Quoiqu’il en soit et quand la Charlès et les Rannou eurent été « branchés », la paix ne régna pas pour cela sur la Lieue-de-Grève ; les fourrés et les landes continuèrent de servir de repaire aux voleurs de grand chemin. L’audace de ces malandrins alla même grandissant. On raconte qu’au commencement du xixe siècle les voyageurs, presque au sortir du bourg de Saint-Michel, apercevaient sur la route une casquette pendue à un bâton ; près du Roc’h-Allaz, une autre casquette et un autre bâton ; au pied de la montée de Saint-Efflam enfin, une troisième casquette pendue à un troisième bâton. S’ils ignoraient ou faisaient semblant d’ignorer la signification de ces trois casquettes et de ces trois bâtons, il y avait de grandes chances pour qu’ils n’atteignissent pas Plestin sans avoir fait connaissance avec l’escopette des bandits.

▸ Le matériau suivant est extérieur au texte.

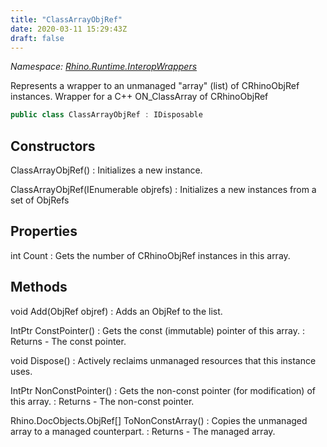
 ```yaml
---
title: "ClassArrayObjRef"
date: 2020-03-11 15:29:43Z
draft: false
---
```


*Namespace: [Rhino.Runtime.InteropWrappers](../)*

Represents a wrapper to an unmanaged "array" (list) of CRhinoObjRef instances.
   Wrapper for a C++ ON_ClassArray of CRhinoObjRef
```cs
public class ClassArrayObjRef : IDisposable
```
## Constructors

ClassArrayObjRef()
: Initializes a new  instance.

ClassArrayObjRef(IEnumerable<ObjRef> objrefs)
: Initializes a new instances from a set of ObjRefs
## Properties

int Count
: Gets the number of CRhinoObjRef instances in this array.
## Methods

void Add(ObjRef objref)
: Adds an ObjRef to the list.

IntPtr ConstPointer()
: Gets the const (immutable) pointer of this array.
: Returns - The const pointer.

void Dispose()
: Actively reclaims unmanaged resources that this instance uses.

IntPtr NonConstPointer()
: Gets the non-const pointer (for modification) of this array.
: Returns - The non-const pointer.

Rhino.DocObjects.ObjRef[] ToNonConstArray()
: Copies the unmanaged array to a managed counterpart.
: Returns - The managed array.
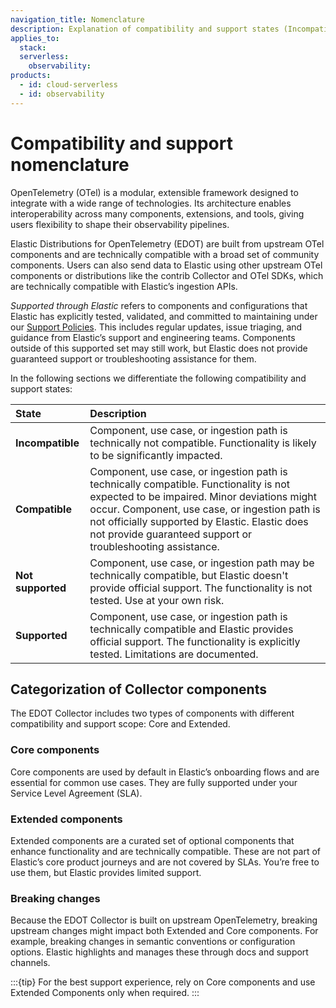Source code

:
 ```yaml
---
navigation_title: Nomenclature
description: Explanation of compatibility and support states (Incompatible, Compatible, Supported) for EDOT components.
applies_to:
  stack:
  serverless:
    observability:
products:
  - id: cloud-serverless
  - id: observability
---
```


# Compatibility and support nomenclature

OpenTelemetry (OTel) is a modular, extensible framework designed to integrate with a wide range of technologies. Its architecture enables interoperability across many components, extensions, and tools, giving users flexibility to shape their observability pipelines.

Elastic Distributions for OpenTelemetry (EDOT) are built from upstream OTel components and are technically compatible with a broad set of community components. Users can also send data to Elastic using other upstream OTel components or distributions like the contrib Collector and OTel SDKs, which are technically compatible with Elastic’s ingestion APIs.

*Supported through Elastic* refers to components and configurations that Elastic has explicitly tested, validated, and committed to maintaining under our [Support Policies](https://www.elastic.co/support). This includes regular updates, issue triaging, and guidance from Elastic’s support and engineering teams. Components outside of this supported set may still work, but Elastic does not provide guaranteed support or troubleshooting assistance for them.

In the following sections we differentiate the following compatibility and support states:

| **State**        | **Description**                                                                                                                                                                                                                                                                                                               |
| :--------------- | :-------------------------------------------------------------------------------------------------------------------------------------------------------------------------------------------------------------------------------------------------------------------------------------------------------------------------- |
| **Incompatible** | Component, use case, or ingestion path is technically not compatible. Functionality is likely to be significantly impacted.                                                                                                                                                                                          |
| **Compatible**   | Component, use case, or ingestion path is technically compatible. Functionality is not expected to be impaired. Minor deviations might occur. Component, use case, or ingestion path is not officially supported by Elastic. Elastic does not provide guaranteed support or troubleshooting assistance. |
| **Not supported** | Component, use case, or ingestion path may be technically compatible, but Elastic doesn't provide official support. The functionality is not tested. Use at your own risk.                                                                                                                                |
| **Supported**    | Component, use case, or ingestion path is technically compatible and Elastic provides official support. The functionality is explicitly tested. Limitations are documented.                                                                                                                                    |

## Categorization of Collector components

The EDOT Collector includes two types of components with different compatibility and support scope: Core and Extended.

### Core components

Core components are used by default in Elastic’s onboarding flows and are essential for common use cases. They are fully supported under your Service Level Agreement (SLA).

### Extended components

Extended components are a curated set of optional components that enhance functionality and are technically compatible. These are not part of Elastic’s core product journeys and are not covered by SLAs. You’re free to use them, but Elastic provides limited support.

### Breaking changes

Because the EDOT Collector is built on upstream OpenTelemetry, breaking upstream changes might impact both Extended and Core components. For example, breaking changes in semantic conventions or configuration options. Elastic highlights and manages these through docs and support channels.

:::{tip}
For the best support experience, rely on Core components and use Extended Components only when required.
:::
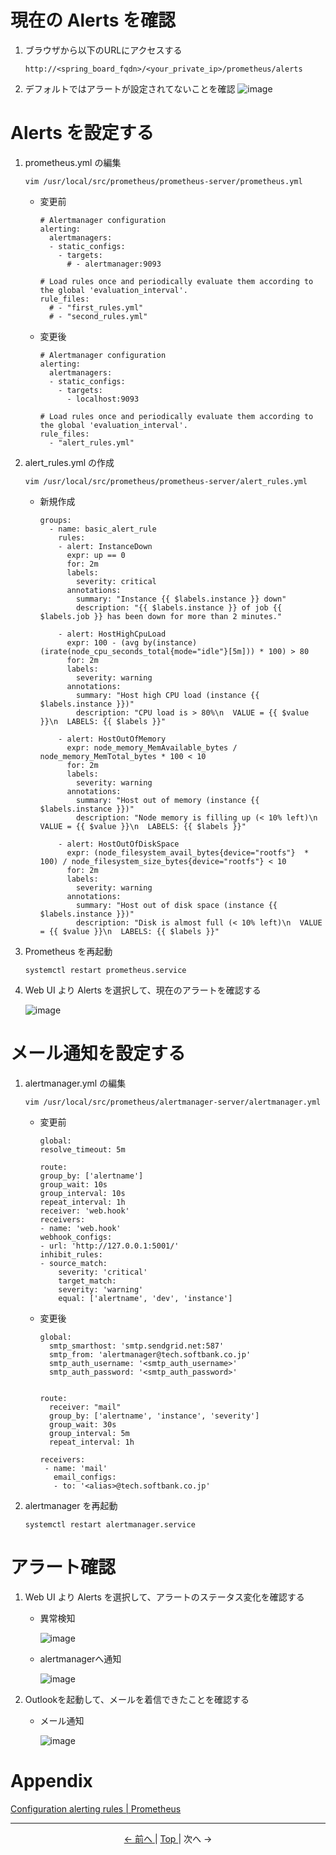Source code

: # 現在の Alerts を確認

1. ブラウザから以下のURLにアクセスする

    ```
    http://<spring_board_fqdn>/<your_private_ip>/prometheus/alerts
    ```

2. デフォルトではアラートが設定されてないことを確認
![image](https://user-images.githubusercontent.com/49776559/79524799-61115200-809c-11ea-8474-4d23d37cb5bd.png)

# Alerts を設定する

1. prometheus.yml の編集

    ```
    vim /usr/local/src/prometheus/prometheus-server/prometheus.yml
    ```

    - 変更前

        ```
        # Alertmanager configuration
        alerting:
          alertmanagers:
          - static_configs:
            - targets:
              # - alertmanager:9093

        # Load rules once and periodically evaluate them according to the global 'evaluation_interval'.
        rule_files:
          # - "first_rules.yml"
          # - "second_rules.yml"
        ```

    - 変更後

        ```
        # Alertmanager configuration
        alerting:
          alertmanagers:
          - static_configs:
            - targets:
              - localhost:9093

        # Load rules once and periodically evaluate them according to the global 'evaluation_interval'.
        rule_files:
          - "alert_rules.yml"
        ```

2. alert_rules.yml の作成

    ```
    vim /usr/local/src/prometheus/prometheus-server/alert_rules.yml
    ```

    - 新規作成

        ```
        groups:
          - name: basic_alert_rule
            rules:
            - alert: InstanceDown
              expr: up == 0
              for: 2m
              labels:
                severity: critical
              annotations:
                summary: "Instance {{ $labels.instance }} down"
                description: "{{ $labels.instance }} of job {{ $labels.job }} has been down for more than 2 minutes."

            - alert: HostHighCpuLoad
              expr: 100 - (avg by(instance) (irate(node_cpu_seconds_total{mode="idle"}[5m])) * 100) > 80
              for: 2m
              labels:
                severity: warning
              annotations:
                summary: "Host high CPU load (instance {{ $labels.instance }})"
                description: "CPU load is > 80%\n  VALUE = {{ $value }}\n  LABELS: {{ $labels }}"

            - alert: HostOutOfMemory
              expr: node_memory_MemAvailable_bytes / node_memory_MemTotal_bytes * 100 < 10
              for: 2m
              labels:
                severity: warning
              annotations:
                summary: "Host out of memory (instance {{ $labels.instance }})"
                description: "Node memory is filling up (< 10% left)\n  VALUE = {{ $value }}\n  LABELS: {{ $labels }}"

            - alert: HostOutOfDiskSpace
              expr: (node_filesystem_avail_bytes{device="rootfs"}  * 100) / node_filesystem_size_bytes{device="rootfs"} < 10
              for: 2m
              labels:
                severity: warning
              annotations:
                summary: "Host out of disk space (instance {{ $labels.instance }})"
                description: "Disk is almost full (< 10% left)\n  VALUE = {{ $value }}\n  LABELS: {{ $labels }}"
        ```

3. Prometheus を再起動

    ```
    systemctl restart prometheus.service
    ```

4. Web UI より Alerts を選択して、現在のアラートを確認する

    ![image](https://user-images.githubusercontent.com/49776559/79524800-61a9e880-809c-11ea-9cd0-b1334f81b503.png)


# メール通知を設定する

1. alertmanager.yml の編集

    ```
    vim /usr/local/src/prometheus/alertmanager-server/alertmanager.yml
    ```

    - 変更前

        ```
        global:
        resolve_timeout: 5m

        route:
        group_by: ['alertname']
        group_wait: 10s
        group_interval: 10s
        repeat_interval: 1h
        receiver: 'web.hook'
        receivers:
        - name: 'web.hook'
        webhook_configs:
        - url: 'http://127.0.0.1:5001/'
        inhibit_rules:
        - source_match:
            severity: 'critical'
            target_match:
            severity: 'warning'
            equal: ['alertname', 'dev', 'instance']
        ```

    - 変更後

        ```
        global:
          smtp_smarthost: 'smtp.sendgrid.net:587'
          smtp_from: 'alertmanager@tech.softbank.co.jp'
          smtp_auth_username: '<smtp_auth_username>'
          smtp_auth_password: '<smtp_auth_password>'


        route:
          receiver: "mail"
          group_by: ['alertname', 'instance', 'severity']
          group_wait: 30s
          group_interval: 5m
          repeat_interval: 1h

        receivers:
         - name: 'mail'
           email_configs:
           - to: '<alias>@tech.softbank.co.jp'
        ```

2. alertmanager を再起動

    ```
    systemctl restart alertmanager.service
    ```

# アラート確認

1. Web UI より Alerts を選択して、アラートのステータス変化を確認する

    - 異常検知

        ![image](https://user-images.githubusercontent.com/49776559/79524801-62427f00-809c-11ea-893a-efa52fa46fe0.png)

    - alertmanagerへ通知

        ![image](https://user-images.githubusercontent.com/49776559/79524802-62427f00-809c-11ea-93ca-a670a5687815.png)

2. Outlookを起動して、メールを着信できたことを確認する

    - メール通知

        ![image](https://user-images.githubusercontent.com/49776559/79524805-62db1580-809c-11ea-9b82-729c32fffc93.png)

# Appendix

[Configuration alerting rules \| Prometheus](https://prometheus.io/docs/prometheus/latest/configuration/alerting_rules/)

---

<p style="text-align:center"> <a href="./grafana_settings"> &lt;- 前へ </a> | <a href="../"> Top </a> | 次へ -&gt; </p>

Il leur échéait pis encore quelquefois : un de mes grands-oncles, officier de santé, qui se rendait à Morlaix par la Lieue-de-Grève, à cheval, son porte-manteau en croupe, qui contenait 5 ou 6.000 francs, fut trouvé au matin couché sur le dos, un énorme rocher sur la poitrine, sa sacoche vide et ses pistolets près de lui, qu’il avait déchargés sur les brigands. Lui aussi sans doute avait passé près des trois casquettes sans y déposer la rançon dont ces coquins frappaient tous voyageurs, à l’exception « des nones, des prêtres et des ménétriers »…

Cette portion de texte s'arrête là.